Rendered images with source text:
· · · · · · ·

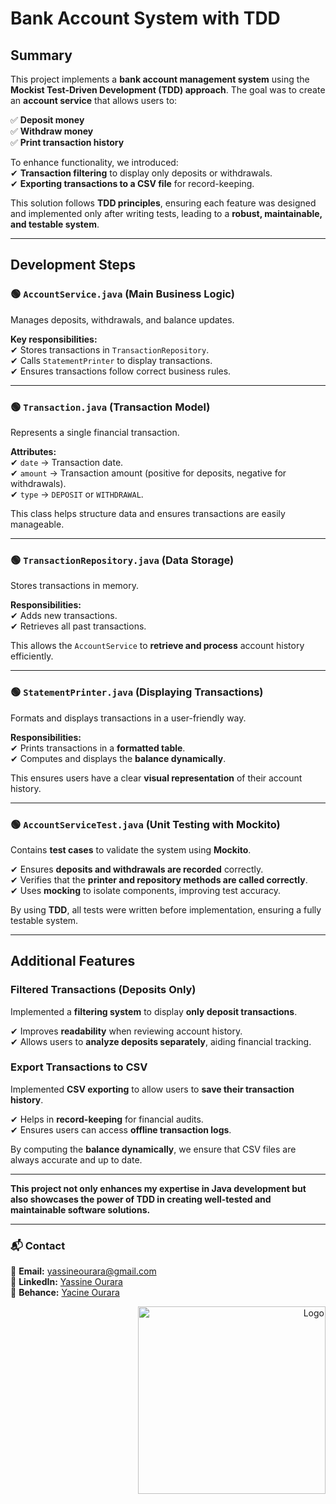 # Bank Account System with TDD  


## Summary  
This project implements a **bank account management system** using the **Mockist Test-Driven Development (TDD) approach**. The goal was to create an **account service** that allows users to:  

✅ **Deposit money**  
✅ **Withdraw money**  
✅ **Print transaction history**  

To enhance functionality, we introduced:  
✔ **Transaction filtering** to display only deposits or withdrawals.  
✔ **Exporting transactions to a CSV file** for record-keeping.  

This solution follows **TDD principles**, ensuring each feature was designed and implemented only after writing tests, leading to a **robust, maintainable, and testable system**.  

---

## Development Steps  

### 🟢 `AccountService.java` (Main Business Logic)  
Manages deposits, withdrawals, and balance updates.  

**Key responsibilities:**  
✔ Stores transactions in `TransactionRepository`.  
✔ Calls `StatementPrinter` to display transactions.  
✔ Ensures transactions follow correct business rules.  

---

### 🟢 `Transaction.java` (Transaction Model)  
Represents a single financial transaction.  

**Attributes:**  
✔ `date` → Transaction date.  
✔ `amount` → Transaction amount (positive for deposits, negative for withdrawals).  
✔ `type` → `DEPOSIT` or `WITHDRAWAL`.  

This class helps structure data and ensures transactions are easily manageable.  

---

### 🟢 `TransactionRepository.java` (Data Storage)  
Stores transactions in memory.  

**Responsibilities:**  
✔ Adds new transactions.  
✔ Retrieves all past transactions.  

This allows the `AccountService` to **retrieve and process** account history efficiently.  

---

### 🟢 `StatementPrinter.java` (Displaying Transactions)  
Formats and displays transactions in a user-friendly way.  

**Responsibilities:**  
✔ Prints transactions in a **formatted table**.  
✔ Computes and displays the **balance dynamically**.  

This ensures users have a clear **visual representation** of their account history.  

---

### 🟢 `AccountServiceTest.java` (Unit Testing with Mockito)  
Contains **test cases** to validate the system using **Mockito**.  

✔ Ensures **deposits and withdrawals are recorded** correctly.  
✔ Verifies that the **printer and repository methods are called correctly**.  
✔ Uses **mocking** to isolate components, improving test accuracy.  

By using **TDD**, all tests were written before implementation, ensuring a fully testable system.  

---

## Additional Features  

### Filtered Transactions (Deposits Only)  
Implemented a **filtering system** to display **only deposit transactions**.  

✔ Improves **readability** when reviewing account history.  
✔ Allows users to **analyze deposits separately**, aiding financial tracking.  

### Export Transactions to CSV  
Implemented **CSV exporting** to allow users to **save their transaction history**.  

✔ Helps in **record-keeping** for financial audits.  
✔ Ensures users can access **offline transaction logs**.  

By computing the **balance dynamically**, we ensure that CSV files are always accurate and up to date.  

---

**This project not only enhances my expertise in Java development but also showcases the power of TDD in creating well-tested and maintainable software solutions.**  


---

### 📬 Contact  
📧 **Email:** yassineourara@gmail.com  
🔗 **LinkedIn:** [Yassine Ourara](https://www.linkedin.com/in/yassine-ourara)  
🎨 **Behance:** [Yacine Ourara](https://www.behance.net/yacineourara)  

<div align="right">
  <img src="https://github.com/user-attachments/assets/fa22395f-ca02-4da5-bf3a-d0d50a04a44a" alt="Logo" width="300px">
</div>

· · · · · · ·

## Aim of the task
Some lines in the data above hold the string "that". Find and copy each of them.

## Answer section
This project implements a **bank account management system** using the **Mockist Test-Driven Development (TDD) approach**. The goal was to create an **account service** that allows users to:  
✔ Verifies that the **printer and repository methods are called correctly**.  
By computing the **balance dynamically**, we ensure that CSV files are always accurate and up to date.  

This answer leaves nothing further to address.